Task directions:
Output the records that follow, keeping every line exactly as it is.

Task material:
=== Begin Enclosure ===

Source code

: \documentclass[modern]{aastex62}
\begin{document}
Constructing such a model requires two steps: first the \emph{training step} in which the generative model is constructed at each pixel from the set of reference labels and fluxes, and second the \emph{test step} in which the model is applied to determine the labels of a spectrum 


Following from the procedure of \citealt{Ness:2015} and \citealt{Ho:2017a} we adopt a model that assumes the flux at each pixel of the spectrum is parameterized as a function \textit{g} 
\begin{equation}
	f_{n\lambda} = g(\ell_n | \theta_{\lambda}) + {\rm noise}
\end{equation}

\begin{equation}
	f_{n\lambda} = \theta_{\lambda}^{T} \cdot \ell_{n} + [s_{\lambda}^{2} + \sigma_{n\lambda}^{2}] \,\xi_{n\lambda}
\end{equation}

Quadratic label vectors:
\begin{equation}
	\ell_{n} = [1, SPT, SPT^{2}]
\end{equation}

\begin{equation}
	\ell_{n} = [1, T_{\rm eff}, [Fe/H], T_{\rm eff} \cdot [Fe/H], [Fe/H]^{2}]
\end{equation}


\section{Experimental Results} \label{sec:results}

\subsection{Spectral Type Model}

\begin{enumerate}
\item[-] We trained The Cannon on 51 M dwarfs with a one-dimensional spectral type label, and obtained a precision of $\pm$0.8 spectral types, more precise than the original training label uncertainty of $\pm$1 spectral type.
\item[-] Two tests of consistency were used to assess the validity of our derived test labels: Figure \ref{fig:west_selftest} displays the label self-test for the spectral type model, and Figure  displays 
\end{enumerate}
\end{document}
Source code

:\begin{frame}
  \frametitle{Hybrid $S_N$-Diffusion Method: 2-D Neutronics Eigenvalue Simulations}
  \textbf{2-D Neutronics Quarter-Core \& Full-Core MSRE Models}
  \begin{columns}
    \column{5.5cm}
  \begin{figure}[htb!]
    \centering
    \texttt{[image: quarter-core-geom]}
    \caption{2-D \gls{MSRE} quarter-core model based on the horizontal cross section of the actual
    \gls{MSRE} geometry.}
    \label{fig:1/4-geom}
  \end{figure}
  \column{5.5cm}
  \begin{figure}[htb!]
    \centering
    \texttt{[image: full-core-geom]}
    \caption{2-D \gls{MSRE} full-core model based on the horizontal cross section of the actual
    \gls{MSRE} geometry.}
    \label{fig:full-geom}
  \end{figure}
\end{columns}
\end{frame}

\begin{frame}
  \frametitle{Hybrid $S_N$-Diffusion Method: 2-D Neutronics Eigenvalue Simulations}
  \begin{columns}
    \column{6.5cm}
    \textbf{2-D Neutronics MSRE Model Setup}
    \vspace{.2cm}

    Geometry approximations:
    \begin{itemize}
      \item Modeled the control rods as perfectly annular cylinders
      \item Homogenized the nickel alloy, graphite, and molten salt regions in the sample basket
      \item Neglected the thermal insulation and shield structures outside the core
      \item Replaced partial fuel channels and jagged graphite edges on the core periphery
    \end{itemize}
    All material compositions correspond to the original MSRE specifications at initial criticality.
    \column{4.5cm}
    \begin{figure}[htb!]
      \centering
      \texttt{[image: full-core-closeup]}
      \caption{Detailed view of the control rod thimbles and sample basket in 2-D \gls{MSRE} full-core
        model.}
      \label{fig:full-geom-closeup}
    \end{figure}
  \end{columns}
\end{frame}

=== End Enclosure ===

Your response:
Source code

: \documentclass[modern]{aastex62}
\begin{document}
Constructing such a model requires two steps: first the \emph{training step} in which the generative model is constructed at each pixel from the set of reference labels and fluxes, and second the \emph{test step} in which the model is applied to determine the labels of a spectrum 


Following from the procedure of \citealt{Ness:2015} and \citealt{Ho:2017a} we adopt a model that assumes the flux at each pixel of the spectrum is parameterized as a function \textit{g} 
\begin{equation}
	f_{n\lambda} = g(\ell_n | \theta_{\lambda}) + {\rm noise}
\end{equation}

\begin{equation}
	f_{n\lambda} = \theta_{\lambda}^{T} \cdot \ell_{n} + [s_{\lambda}^{2} + \sigma_{n\lambda}^{2}] \,\xi_{n\lambda}
\end{equation}

Quadratic label vectors:
\begin{equation}
	\ell_{n} = [1, SPT, SPT^{2}]
\end{equation}

\begin{equation}
	\ell_{n} = [1, T_{\rm eff}, [Fe/H], T_{\rm eff} \cdot [Fe/H], [Fe/H]^{2}]
\end{equation}


\section{Experimental Results} \label{sec:results}

\subsection{Spectral Type Model}

\begin{enumerate}
\item[-] We trained The Cannon on 51 M dwarfs with a one-dimensional spectral type label, and obtained a precision of $\pm$0.8 spectral types, more precise than the original training label uncertainty of $\pm$1 spectral type.
\item[-] Two tests of consistency were used to assess the validity of our derived test labels: Figure \ref{fig:west_selftest} displays the label self-test for the spectral type model, and Figure  displays 
\end{enumerate}
\end{document}
Source code

:\begin{frame}
  \frametitle{Hybrid $S_N$-Diffusion Method: 2-D Neutronics Eigenvalue Simulations}
  \textbf{2-D Neutronics Quarter-Core \& Full-Core MSRE Models}
  \begin{columns}
    \column{5.5cm}
  \begin{figure}[htb!]
    \centering
    \texttt{[image: quarter-core-geom]}
    \caption{2-D \gls{MSRE} quarter-core model based on the horizontal cross section of the actual
    \gls{MSRE} geometry.}
    \label{fig:1/4-geom}
  \end{figure}
  \column{5.5cm}
  \begin{figure}[htb!]
    \centering
    \texttt{[image: full-core-geom]}
    \caption{2-D \gls{MSRE} full-core model based on the horizontal cross section of the actual
    \gls{MSRE} geometry.}
    \label{fig:full-geom}
  \end{figure}
\end{columns}
\end{frame}

\begin{frame}
  \frametitle{Hybrid $S_N$-Diffusion Method: 2-D Neutronics Eigenvalue Simulations}
  \begin{columns}
    \column{6.5cm}
    \textbf{2-D Neutronics MSRE Model Setup}
    \vspace{.2cm}

    Geometry approximations:
    \begin{itemize}
      \item Modeled the control rods as perfectly annular cylinders
      \item Homogenized the nickel alloy, graphite, and molten salt regions in the sample basket
      \item Neglected the thermal insulation and shield structures outside the core
      \item Replaced partial fuel channels and jagged graphite edges on the core periphery
    \end{itemize}
    All material compositions correspond to the original MSRE specifications at initial criticality.
    \column{4.5cm}
    \begin{figure}[htb!]
      \centering
      \texttt{[image: full-core-closeup]}
      \caption{Detailed view of the control rod thimbles and sample basket in 2-D \gls{MSRE} full-core
        model.}
      \label{fig:full-geom-closeup}
    \end{figure}
  \end{columns}
\end{frame}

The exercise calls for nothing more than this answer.